Updated: April 6, 2020 10:06:48 am
Zoom’s list of controversies show no sign of slowing down. In the latest revelations by security researchers at Citizen Lab, new flaws have been discovered in the Zoom service, which show that the company’s encryption practices are not secure. More worryingly Zoom appears to be routing some of its calls via services in China, which again raises security risks, given the company is based in the US, and is now being used by million of users daily. Zoom’s own data reveals they are seeing close to 200 million daily sessions. Zoom has also responded to the allegations, saying they are taking steps to address the problem.
So what has Citizen Lab revealed?
According to a blog post by Citizen Lab, there are problems with the way Zoom is encrypting meetings. While Zoom has already apologised for claiming it offered end-to-end encryption, when it was not the case, Citizen Lab’s analysis reveals more issues.
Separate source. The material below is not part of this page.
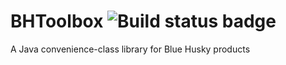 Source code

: BHToolbox ![Build status badge](https://travis-ci.org/BlueHuskyStudios/BHToolbox.svg?branch=Travis-CI)
=========

A Java convenience-class library for Blue Husky products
The researchers note that for each Zoom meeting the company is using a single AES-128 key, to encrypt and decrypt audio and video and not AES-256 encryption, which is a higher standard. Zoom’s documentation also claims to be using AES-256, which is not the case.
More worryingly, Zoom’s servers were routing some of the meetings through servers in China, which raises a whole new set of privacy questions, especially as the calls are not end-to-end encrypted.
Citizen Lab also raised questions on how Zoom owns three companies in China, and has 700 employees in the country who are being “paid to develop”, the company’s software. The blog post notes, “This arrangement is ostensibly an effort at labor arbitrage: Zoom can avoid paying US wages while selling to US customers, thus increasing their profit margin. However, this arrangement may make Zoom responsive to pressure from Chinese authorities.”
Citizen Lab notes, “A company primarily catering to North American clients that sometimes distributes encryption keys through servers in China is potentially concerning, given that Zoom may be legally obligated to disclose these keys to authorities in China.”
What has Zoom said in response?
Zoom CEO Eric S Yuan has written a detailed blog post addressing some of these concerns, especially around geo-fencing and meeting encryption. The post says that given the load of people coming on to the service during the coronavirus pandemic, they were forced to add server capacity quickly, especially in China. The blogpost admits some meetings were routed via China, which should not have been the case.
“In that process, we failed to fully implement our usual geo-fencing best practices. As a result, it is possible certain meetings were allowed to connect to systems in China, where they should not have been able to connect. We have since corrected this,” notes Yuan in the blog.
The post also claims that in periods of high traffic, the client might reach out to secondary datacenters, which might not be near a user’s region, especially if multiple connection attempts to the primary datacenter fail. Still, the systems have to “maintain geo-fencing around China for both primary and secondary datacenters — ensuring that users outside of China do not have their meeting data routed through Zoom’s mainland China datacenters.”
The company claims that in February it mistakenly added two Chinese datacenters to a lengthy whitelist of backup bridges, which would have resulted in calls from non-China regions being routed via China. Zoom says it has taken off the mainland China datacenters off of the whitelist.
Regarding the encryption issues, the blog post just says that the company knows they can do better on this front, but doesn’t add anything substantial, only noting that they will have more to share on this soon.